Date of Award
Fall 11-30-2022
Degree Type
Dissertation
Degree Name
Doctor of Philosophy in Analytic and Data Science
Department
Statistics and Analytical Sciences
Committee Chair/First Advisor
Ying Xie
Committee Member
Sherry Ni
Committee Member
Yifan Zhang
Committee Member
Sumit Chakravarty
Committee Member
Xinyue Zhang
Abstract
We have seen complex deep learning models outperforming human benchmarks in many areas (e.g. computer vision, natural language processing). Clever architectures and higher model complexity are two of the major drivers of such outstanding performances. Higher model complexity generally makes the decision-making process of a model opaque to human perception.
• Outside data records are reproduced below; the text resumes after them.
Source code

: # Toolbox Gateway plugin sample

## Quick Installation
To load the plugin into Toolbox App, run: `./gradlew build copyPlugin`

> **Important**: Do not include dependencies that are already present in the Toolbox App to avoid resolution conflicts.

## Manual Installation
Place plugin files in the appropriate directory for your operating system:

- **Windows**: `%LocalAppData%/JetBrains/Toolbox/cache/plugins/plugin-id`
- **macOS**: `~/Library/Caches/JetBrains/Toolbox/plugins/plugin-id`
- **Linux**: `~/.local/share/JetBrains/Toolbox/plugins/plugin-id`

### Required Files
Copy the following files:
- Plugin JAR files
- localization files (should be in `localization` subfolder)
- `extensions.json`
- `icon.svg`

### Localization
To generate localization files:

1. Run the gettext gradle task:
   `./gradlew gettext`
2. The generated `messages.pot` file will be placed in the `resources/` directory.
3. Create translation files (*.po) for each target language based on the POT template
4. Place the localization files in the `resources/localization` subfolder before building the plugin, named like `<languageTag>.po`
But understanding the decision-making process is very important for many reasons including enhancing trust in the model's prediction, improving model robustness, gaining actionable insight from why a model made a particular prediction, and discovering new knowledge about a problem. Model explainability has been an active area of research for some time now, but the problem is still far from being solved. An established way of model explanation (also known as variable attribution) is to assign a score to each variable, which represents the importance of the variable in a particular prediction of a model. In a lot of techniques, the scoring process involves distributing the output to each variable. This approach becomes challenging when the model is complex and consists of a high degree of interaction terms. A coalition game theoretic approach called Shapley Value provides a fair way to tackle the challenge. However, the growth of computation time of the exact Shapley Values is exponential in the number of variables. Hence, it is common to use approximations as opposed to the exact Shapley Values as attribution for relatively larger problems. There has been a lot of progress in the Shapley Value approximation techniques for variable attribution in recent years. However, there is still a lot of room for improvement, especially for complex models. In this manuscript, we propose a novel variable attribution technique called Appley (short for Approximate Shapley) by approximating the Shapley Values in linear time. We show that the "Appley'' attributions are generally closer to the exact Shapley Values than a few existing state-of-the-art attribution techniques.